KOSOVO, KASHMIR & THE INDIAN GANDHIAN GOAT

Date: 25 Feb 2008

Comment:

The Future of Eurabia?

In the wake of U.S. recognition of the Islamist Republic of Kosovo, attention has once again been focused on Muslim persecution of Christian Serbs.

In 2005, CNSNews.com ran an article entitled “Persecution of Kosovo Christians Said to Reveal Larger Threat,” in which it aired a video of a Muslim mob destroying a Christian church. Note these revelations in that article, reflecting information from a congressional hearing in August 2005:

International intervention to halt the persecution of Christians in Kosovo is a “complete failure,” according to a former diplomat and other political analysts who briefed Capitol Hill staff late last week, pointing to the destruction of 150 churches and the simultaneous construction of 200 mosques.

The new mosques are funded by “Wahhabist nations,” the diplomats said, raising the specter of radical Islam incubating on the doorstep of Europe in a province rife with illegal arms and narcotics trafficking.

The religious persecution is also part of a political strategy of violence, which if rewarded in the granting of independence to Kosovo, could trigger similar violent secessionist movements throughout neighboring states and countries, they warned.

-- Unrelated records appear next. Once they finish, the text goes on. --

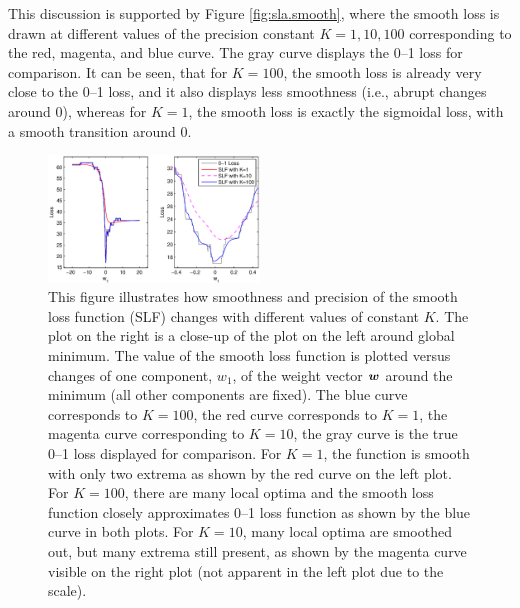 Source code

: This discussion is supported by Figure \ref{fig:sla.smooth}, where the smooth loss is drawn at different values of the precision constant $K=1, 10, 100$ corresponding to the red, magenta, and blue curve. The gray curve displays the 0--1 loss for comparison. It can be seen, that for $K=100$, the smooth loss is already very close to the 0--1 loss, and it also displays less smoothness (i.e., abrupt changes around 0), whereas for $K=1$, the smooth loss is exactly the sigmoidal loss, with a smooth transition around 0.


\begin{figure}[here]
\includegraphics[width=0.50\textwidth]{images/fig53_smoothfunction.eps}
\caption{
This figure illustrates how smoothness and precision of the smooth loss function (SLF) changes with different values of constant $K$. The plot on the right is a close-up of the plot on the left around global minimum. The value of the smooth loss function is plotted versus changes of one component, $w_1$, of the weight vector $\boldsymbol{w}$ around the minimum (all other components are fixed). The blue curve corresponds to $K=100$, the red curve corresponds to $K=1$, the magenta curve corresponding to $K=10$, the gray curve is the true 0--1 loss displayed for comparison. For $K=1$, the function is smooth with only two extrema as shown by the red curve on the left plot. For $K=100$, there are many local optima and the smooth loss function closely approximates 0--1 loss function as shown by the blue curve in both plots. For $K=10$, many local optima are smoothed out, but many extrema still present, as shown by the magenta curve visible on the right plot (not apparent in the left plot due to the scale).
}
\label{fig:sla.smoothfunction}
\end{figure}

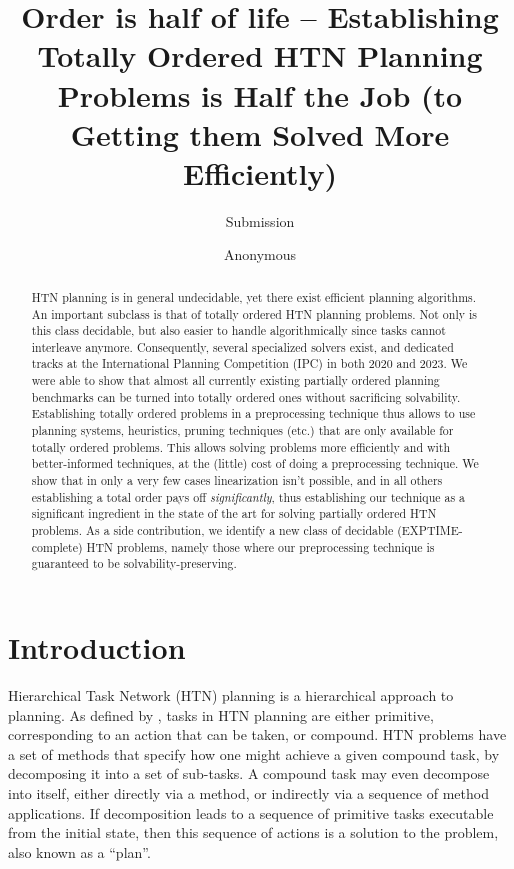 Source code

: \documentclass[letterpaper]{article} %
\author {
    Submission
}
\author {
    Anonymous

}
\title{Order is half of life -- Establishing Totally Ordered HTN
	Planning Problems is Half the Job (to Getting them Solved More Efficiently)}
\begin{document}

\maketitle

\begin{abstract} 
HTN planning is in general undecidable, yet there exist efficient
planning algorithms. An important subclass is that of totally ordered
HTN planning problems. Not only is this class decidable, but also easier
to handle algorithmically since tasks cannot interleave anymore.
Consequently, several specialized solvers exist, and dedicated tracks at
the International Planning Competition (IPC) in both 2020 and 2023. We
were able to show that almost all currently existing partially ordered
planning benchmarks can be turned into totally ordered ones without
sacrificing solvability. Establishing totally ordered problems in a
preprocessing technique thus allows to use planning systems, heuristics,
pruning techniques (etc.) that are only available for totally ordered
problems. This allows solving problems more efficiently and with
better-informed techniques, at the (little) cost of doing a
preprocessing technique. We show that in only a very few cases
linearization isn't possible, and in all others establishing a total
order pays off \emph{significantly}, thus establishing our technique as
a significant ingredient in the state of the art for solving partially
ordered HTN problems. As a side contribution, we identify a new class of
decidable (EXPTIME-complete) HTN problems, namely those where our
preprocessing technique is guaranteed to be solvability-preserving.
\end{abstract}
 
 

 
 
 
\section{Introduction}
% 
Hierarchical Task Network (HTN) planning is a hierarchical approach to planning. As defined by \cite{HTNSurvey},  %
tasks in HTN planning are either primitive, corresponding to an action that can be taken, or compound. HTN problems have a set of methods that specify how one might achieve a given compound task, by decomposing it into a set of sub-tasks. A compound task may even decompose into itself, either directly via a method, or indirectly via a sequence of method applications. If decomposition leads to a sequence of primitive tasks executable from the initial state, then this sequence of actions is a solution to the problem, also known as a \enquote{plan}. 
\end{document}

Note what former US Ambassador Thomas Patrick Melady, who testified on the rampant Jihad in Kosovo at the Congressional hearings in August 2005, said at a press conference that followed:

Those attending the Aug. 11 press conference, and a follow-up congressional briefing on Aug. 12, expressed disappointment over the lack of media coverage of the church destruction. “I’ve been quite disappointed,” Melady told Cybercast News Service, “It wasn’t a major headline story.”

He compared the destruction to Kristallnacht, or “the Night of Broken Glass” — the Nazi-sponsored violent persecution against German Jews launched on Nov. 9, 1938. Gangs of Nazi youth fanned out into Jewish neighborhoods vandalizing and burning Jewish property and businesses, including 101 synagogues.

The official Nazi government response at the time was that such outbreaks were spontaneous, not organized. In the Kosovo situation, analysts are also expressing doubt over a similar line touted by the government.

Referring to the destruction of 34 churches in March of last year Melady said, “Thanks to a few amateur films that were made when the protests broke out, we can see how things unfolded. At all the scenes someone would climb to the top and tear down the cross, then stomp on it. Then they would set fire to the church.”

The bottom line comment of this CNSNews.com article was prescient then and very real now:

In the war against an expanding radical Islam, Defense analyst Frederick Peterson said, “We have three choices: convert, submit or die. But there’s a fourth choice and that’s to fight.

“What is going on in Kosovo today is the future of Europe tomorrow,” he added.